Communication experts have pointed out that patients with limited health literacy sometimes provide clues to their literacy skills. These clues fall into 3 categories: (a) responses to receiving written information; (b) responses to questions about medication regimens; and (c) specific behaviors.
Responses to written information. Individuals with limited literacy often develop socially acceptable ways to avoid having to read in the presence of others. For example, when presented with written forms or handouts, individuals with limited literacy will sometimes say things like: "I forgot my glasses so I will read this when I get home" or "Let me bring this home so I can discuss it with my children." Others will attempt to read and complete written forms but will complete them incorrectly or with strange or inappropriate responses.
Responses to questions about medications. Patients who have limited health literacy may be unable to provide the names of their medications or explain what their medications are for.
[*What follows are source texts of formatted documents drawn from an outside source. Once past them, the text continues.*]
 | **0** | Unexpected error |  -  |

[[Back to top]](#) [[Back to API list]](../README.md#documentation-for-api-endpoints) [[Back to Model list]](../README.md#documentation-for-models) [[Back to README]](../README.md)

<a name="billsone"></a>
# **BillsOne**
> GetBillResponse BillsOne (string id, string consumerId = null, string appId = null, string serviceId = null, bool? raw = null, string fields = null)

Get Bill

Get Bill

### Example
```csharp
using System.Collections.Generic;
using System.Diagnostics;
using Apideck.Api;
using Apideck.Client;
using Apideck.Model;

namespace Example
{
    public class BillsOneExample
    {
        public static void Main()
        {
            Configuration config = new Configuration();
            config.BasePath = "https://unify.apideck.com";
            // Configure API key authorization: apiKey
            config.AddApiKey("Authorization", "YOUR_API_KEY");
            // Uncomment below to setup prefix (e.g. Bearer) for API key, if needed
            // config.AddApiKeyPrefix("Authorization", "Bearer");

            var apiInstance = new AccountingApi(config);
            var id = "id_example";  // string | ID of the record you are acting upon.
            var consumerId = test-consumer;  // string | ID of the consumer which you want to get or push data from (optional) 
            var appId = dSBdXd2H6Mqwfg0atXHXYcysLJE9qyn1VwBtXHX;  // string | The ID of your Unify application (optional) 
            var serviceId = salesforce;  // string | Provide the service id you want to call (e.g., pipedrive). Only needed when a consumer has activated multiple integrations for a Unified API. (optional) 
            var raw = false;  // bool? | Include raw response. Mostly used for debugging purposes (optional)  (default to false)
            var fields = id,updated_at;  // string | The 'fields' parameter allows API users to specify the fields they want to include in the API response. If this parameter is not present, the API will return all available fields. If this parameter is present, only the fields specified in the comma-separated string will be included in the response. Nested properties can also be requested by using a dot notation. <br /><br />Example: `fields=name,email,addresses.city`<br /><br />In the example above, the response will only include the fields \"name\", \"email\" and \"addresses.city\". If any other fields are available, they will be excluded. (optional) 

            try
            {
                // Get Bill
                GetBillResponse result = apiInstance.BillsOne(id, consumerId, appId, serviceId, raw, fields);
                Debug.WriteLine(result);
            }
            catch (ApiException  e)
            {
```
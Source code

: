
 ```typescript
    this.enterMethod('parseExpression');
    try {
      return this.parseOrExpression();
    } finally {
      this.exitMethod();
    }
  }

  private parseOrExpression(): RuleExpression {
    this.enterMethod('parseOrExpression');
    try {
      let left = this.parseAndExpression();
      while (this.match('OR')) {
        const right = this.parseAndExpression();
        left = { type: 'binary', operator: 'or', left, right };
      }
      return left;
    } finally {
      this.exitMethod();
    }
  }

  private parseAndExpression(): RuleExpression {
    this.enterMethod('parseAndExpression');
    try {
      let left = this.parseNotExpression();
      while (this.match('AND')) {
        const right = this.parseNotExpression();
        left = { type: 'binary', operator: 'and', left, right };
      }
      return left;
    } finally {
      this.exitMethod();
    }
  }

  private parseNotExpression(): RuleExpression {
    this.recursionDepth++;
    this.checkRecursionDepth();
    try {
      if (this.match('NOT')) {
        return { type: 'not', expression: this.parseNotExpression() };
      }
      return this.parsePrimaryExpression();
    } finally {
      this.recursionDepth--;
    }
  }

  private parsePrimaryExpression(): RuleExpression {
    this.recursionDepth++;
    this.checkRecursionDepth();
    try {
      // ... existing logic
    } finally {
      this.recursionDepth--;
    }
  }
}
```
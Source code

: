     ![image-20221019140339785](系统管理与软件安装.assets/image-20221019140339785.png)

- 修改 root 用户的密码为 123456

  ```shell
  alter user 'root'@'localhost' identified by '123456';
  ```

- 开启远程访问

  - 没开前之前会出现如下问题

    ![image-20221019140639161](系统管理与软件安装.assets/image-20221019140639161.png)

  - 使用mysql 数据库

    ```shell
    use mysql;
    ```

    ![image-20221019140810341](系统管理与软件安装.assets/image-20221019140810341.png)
They are also often unable to explain the timing of how their medications should be taken.
Behaviors. Because they lack understanding of what they need to do, patients with limited health literacy may miss follow-up appointments or fail to follow through with tests and referrals. They also may fail to adhere to recommended medication regimens. [65,66]
When a patient presents any of these examination room clues, the clues should serve as "red flags" that the patient likely has limited literacy skills. Unfortunately, while these clues are useful when present, the vast majority of patients with limited literacy will not exhibit them -- so these clues are insufficiently sensitive to permit identification of patients with limited literacy skills.